Dum Dum Bullets

Lots of talk on the internet and media about the Norwegian killer using “exploding bullets.” I’m going to bet this is not the case, and this is an instance of Norwegian doctors not having a lot of experience treating gunshot wounds. Most rifle rounds are going to fragment and cause horrific wound channels.

The term dum dum bullet is somewhat antiquated, and to use it to describe modern JHP ammunition is not really correct. The name comes from the Dum Dum arsenal, near Calcutta in British India, where they were invented. Their inventor was Neville Bertie-Clay. The bullet he invented is today what we would call a soft tip, or soft point, which is now commonly used in hunting, but rarely used for police or civilian self-defense rounds.

It’s been disheartening but not surprising watching how ignorantly the press is misconstruing what “Dum Dum” bullets actually are. They are, essentially, common hunting rounds. They do not explode inside the body. Rifle rounds, traveling typical speeds of about mach 2.5 to mach 3, generate enough energy to cause horrific wounds in their own right. That’s why they are used in hunting.

13 thoughts on “Dum Dum Bullets”

  1. Has anybody else heard much about the firearms which this Anders Behring Breivik guy used on this island camp? The media has been saying it was some type of full-auto weapon and a rifle, but just like the “special bullets” reportage, I don’t have much faith in the accuracy of reporting on what weapons were used.
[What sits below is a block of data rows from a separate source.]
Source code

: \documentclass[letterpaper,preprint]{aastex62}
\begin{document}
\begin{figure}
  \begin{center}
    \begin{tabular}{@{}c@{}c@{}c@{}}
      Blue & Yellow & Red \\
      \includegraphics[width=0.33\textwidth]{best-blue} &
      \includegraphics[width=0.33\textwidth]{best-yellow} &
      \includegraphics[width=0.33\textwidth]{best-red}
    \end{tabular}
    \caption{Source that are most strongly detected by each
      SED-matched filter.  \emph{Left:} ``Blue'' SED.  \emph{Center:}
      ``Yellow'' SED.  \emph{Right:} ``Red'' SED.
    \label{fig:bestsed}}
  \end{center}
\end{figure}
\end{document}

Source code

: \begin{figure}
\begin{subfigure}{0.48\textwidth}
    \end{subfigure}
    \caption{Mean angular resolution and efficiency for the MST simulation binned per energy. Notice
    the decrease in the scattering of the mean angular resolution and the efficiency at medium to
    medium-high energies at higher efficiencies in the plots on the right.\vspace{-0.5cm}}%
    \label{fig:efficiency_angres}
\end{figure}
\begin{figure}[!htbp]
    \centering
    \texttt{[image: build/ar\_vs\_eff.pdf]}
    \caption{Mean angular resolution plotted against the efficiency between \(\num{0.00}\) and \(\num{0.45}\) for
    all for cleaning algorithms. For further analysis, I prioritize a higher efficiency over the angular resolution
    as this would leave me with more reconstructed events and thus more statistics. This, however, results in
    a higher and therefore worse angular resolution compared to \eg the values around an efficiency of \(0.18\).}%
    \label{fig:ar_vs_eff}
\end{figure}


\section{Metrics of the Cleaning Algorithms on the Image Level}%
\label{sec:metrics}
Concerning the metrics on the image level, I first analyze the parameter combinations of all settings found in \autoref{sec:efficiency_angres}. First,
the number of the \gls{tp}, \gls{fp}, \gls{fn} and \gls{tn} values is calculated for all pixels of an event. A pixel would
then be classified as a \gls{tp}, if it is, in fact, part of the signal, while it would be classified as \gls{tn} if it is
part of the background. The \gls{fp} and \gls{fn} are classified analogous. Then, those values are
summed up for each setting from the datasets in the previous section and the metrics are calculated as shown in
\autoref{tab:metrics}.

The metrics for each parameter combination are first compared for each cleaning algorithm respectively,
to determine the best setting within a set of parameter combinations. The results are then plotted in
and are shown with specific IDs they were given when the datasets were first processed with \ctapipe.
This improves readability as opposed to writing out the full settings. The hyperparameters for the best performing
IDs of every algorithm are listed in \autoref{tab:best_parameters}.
    I also read an Associated Press article which made the claim that police officers in Norway normally don’t carry firearms on patrol. I doubt this also.

  2. It’s not the bullets, it’s not the gun, it’s not violent video games, it’s not Ted Kaczynski’s inspiration… It’s the man. Blame the shooter.

  3. The lack of detail & apparent lack of knowledge about the firearms is actually kind of surprising since Norway has universal conscription. Everybody there older than a teenager is likely to be familiar at least with fully-automatic rifles.

  4. Dum-dum is an antiquated reference to any expanding bullet. While I am not quite sure what they mean by “dum-dum” bullets, I am not quite sure they know what I mean by “dum-dum” media.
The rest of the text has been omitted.